Television Buyer’s Guide Part 2 : The Many Aspects of Picture Quality and Everything Else

So much wrong with this picture. The room is too dark, and the surrounding light is not a neutral color. See our discussion on these points below.

This is the second part of a two part guide to choosing a good television set, in which we delve into what makes a modern video picture good or not so good.  In the first part we look at some of the obvious issues when choosing a new television such as size, and consider also speakers, placement, and external amplifiers.


These days, television monitors commonly can be found in four different resolutions :

720P –  This resolution only appears on small screened televisions, or ultra-budget models.  Do not buy a 720P set, no matter how small your screen.

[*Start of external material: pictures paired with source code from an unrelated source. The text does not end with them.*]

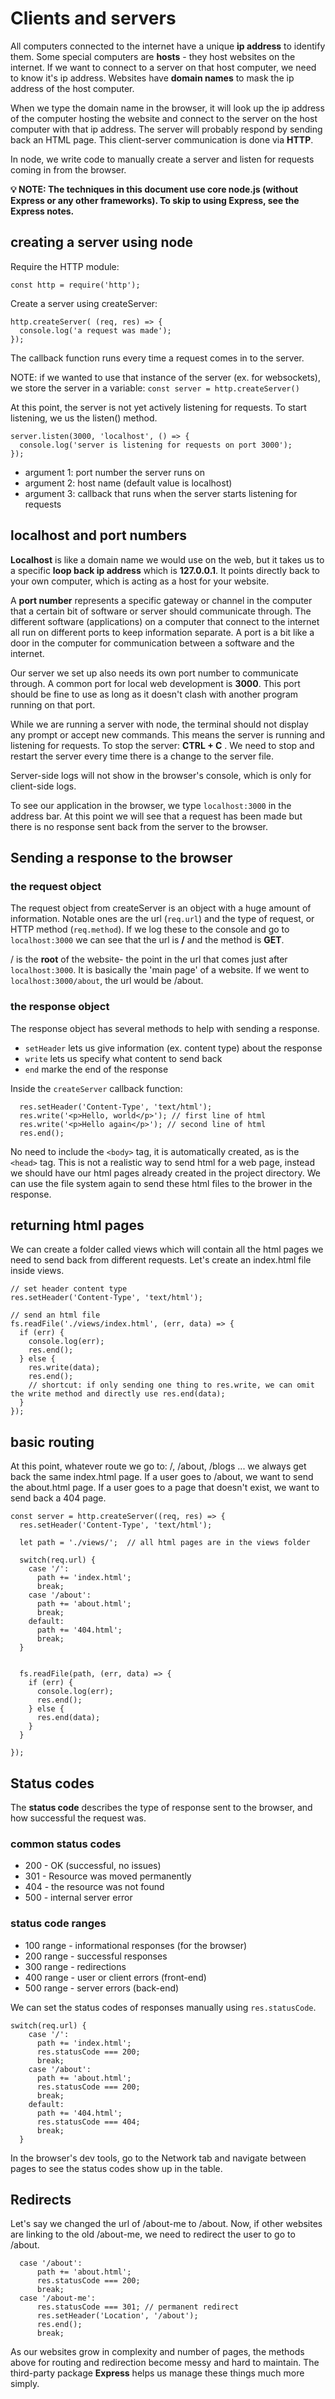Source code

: # Clients and servers

All computers connected to the internet have a unique **ip address** to identify them. Some special computers are **hosts** - they host websites on the internet. If we want to connect to a server on that host computer, we need to know it's ip address. Websites have **domain names** to mask the ip address of the host computer. 

When we type the domain name in the browser, it will look up the ip address of the computer hosting the website and connect to the server on the host computer with that ip address. The server will probably respond by sending back an HTML page. This client-server communication is done via **HTTP**. 

In node, we write code to manually create a server and listen for requests coming in from the browser. 

**💡 NOTE: The techniques in this document use core node.js (without Express or any other frameworks). To skip to using Express, see the Express notes.**


## creating a server using node

Require the HTTP module: 

`const http = require('http');`

Create a server using createServer:

```
http.createServer( (req, res) => {
  console.log('a request was made');
});
```
The callback function runs every time a request comes in to the server. 

NOTE: if we wanted to use that instance of the server (ex. for websockets), we store the server in a variable:
`const server = http.createServer()`

At this point, the server is not yet actively listening for requests. To start listening, we us the listen() method. 

```
server.listen(3000, 'localhost', () => {
  console.log('server is listening for requests on port 3000');
});
```

- argument 1: port number the server runs on
- argument 2: host name (default value is localhost)
- argument 3: callback that runs when the server starts listening for requests


## localhost and port numbers

**Localhost** is like a domain name we would use on the web, but it takes us to a specific **loop back ip address** which is **127.0.0.1**. It points directly back to your own computer, which is acting as a host for your website.

A **port number** represents a specific gateway or channel in the computer that a certain bit of software or server should communicate through. The different software (applications) on a computer that connect to the internet all run on different ports to keep information separate. A port is a bit like a door in the computer for communication between a software and the internet. 

Our server we set up also needs its own port number to communicate through. A common port for local web development is **3000**. This port should be fine to use as long as it doesn't clash with another program running on that port. 

While we are running a server with node, the terminal should not display any prompt or accept new commands. This means the server is running and listening for requests. To stop the server: **CTRL + C** . We need to stop and restart the server every time there is a change to the server file. 

Server-side logs will not show in the browser's console, which is only for client-side logs.

To see our application in the browser, we type `localhost:3000` in the address bar. At this point we will see that a request has been made but there is no response sent back from the server to the browser. 


## Sending a response to the browser 


### **the request object**

The request object from createServer is an object with a huge amount of information. Notable ones are the url (`req.url`) and the type of request, or HTTP method (`req.method`). If we log these to the console and go to `localhost:3000` we can see that the url is **/** and the method is **GET**.

/ is the **root** of the website- the point in the url that comes just after `localhost:3000`. It is basically the 'main page' of a website. If we went to `localhost:3000/about`, the url would be /about. 

### **the response object**

The response object has several methods to help with sending a response. 

- `setHeader` lets us give information (ex. content type) about the response
- `write` lets us specify what content to send back
- `end` marke the end of the response

Inside the `createServer` callback function: 
```
  res.setHeader('Content-Type', 'text/html');
  res.write('<p>Hello, world</p>'); // first line of html
  res.write('<p>Hello again</p>'); // second line of html
  res.end();
```

No need to include the `<body>` tag, it is automatically created, as is the `<head>` tag.
This is not a realistic way to send html for a web page, instead we should have our html 
pages already created in the project directory. We can use the file system again to send these html files to the brower in the response.

## returning html pages

We can create a folder called views which will contain all the html pages we need to send back from different requests. Let's create an index.html file inside views. 

```
// set header content type
res.setHeader('Content-Type', 'text/html');

// send an html file
fs.readFile('./views/index.html', (err, data) => {
  if (err) {
    console.log(err);
    res.end();
  } else {
    res.write(data);
    res.end();
    // shortcut: if only sending one thing to res.write, we can omit the write method and directly use res.end(data);
  }
});
```

## basic routing

At this point, whatever route we go to: /, /about, /blogs ... we always get back the same index.html page. If a user goes to /about, we want to send the about.html page. If a user goes to a page that doesn't exist, we want to send back a 404 page. 

```
const server = http.createServer((req, res) => {
  res.setHeader('Content-Type', 'text/html');

  let path = './views/';  // all html pages are in the views folder

  switch(req.url) {
    case '/': 
      path += 'index.html';
      break;
    case '/about': 
      path += 'about.html';
      break;
    default:
      path += '404.html';
      break;
  }


  fs.readFile(path, (err, data) => {
    if (err) {
      console.log(err);
      res.end();
    } else {
      res.end(data);
    }
  }

});
```




## Status codes

The **status code** describes the type of response sent to the browser, and how successful the request was. 

### common status codes
- 200 - OK (successful, no issues)
- 301 - Resource was moved permanently
- 404 - the resource was not found
- 500 - internal server error


### status code ranges
- 100 range - informational responses (for the browser)
- 200 range - successful responses
- 300 range - redirections
- 400 range - user or client errors (front-end)
- 500 range - server errors (back-end)

We can set the status codes of responses manually using `res.statusCode`.

```
switch(req.url) {
    case '/': 
      path += 'index.html';
      res.statusCode === 200;
      break;
    case '/about': 
      path += 'about.html';
      res.statusCode === 200;
      break;
    default:
      path += '404.html';
      res.statusCode === 404;
      break;
  }
  ```

In the browser's dev tools, go to the Network tab and navigate between pages to see the status codes show up in the table. 

## Redirects

Let's say we changed the url of /about-me to /about. Now, if other websites are linking to the old /about-me, we need to redirect the user to go to /about. 

```
  case '/about': 
      path += 'about.html';
      res.statusCode === 200;
      break;
  case '/about-me': 
      res.statusCode === 301; // permanent redirect
      res.setHeader('Location', '/about');
      res.end();
      break;
```

As our websites grow in complexity and number of pages, the methods above for routing and redirection become messy and hard to maintain. The third-party package **Express** helps us manage these things much more simply.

1080P –  It is only in the last 5 – 10 years that this resolution has ceased to be the “gold standard” for sets.  Sure, 4K sets have been available since 2012, but in the early years of 4K’s existence, there were two problems.

The first problem was the cost of a 4K set – you’d be paying thousands of dollars more for the higher resolution.  The second problem was there was nothing available to see in 4K resolution – no live television, no streamed video, and no DVD/Blurays either.  So the chances are that if you bought a set five or more years ago, it was probably a 1080P set (with a resolution of 1920×1080 pixels).

But these earlier limitations have been largely resolved, making 4K your “sweet spot” for most new television set choices.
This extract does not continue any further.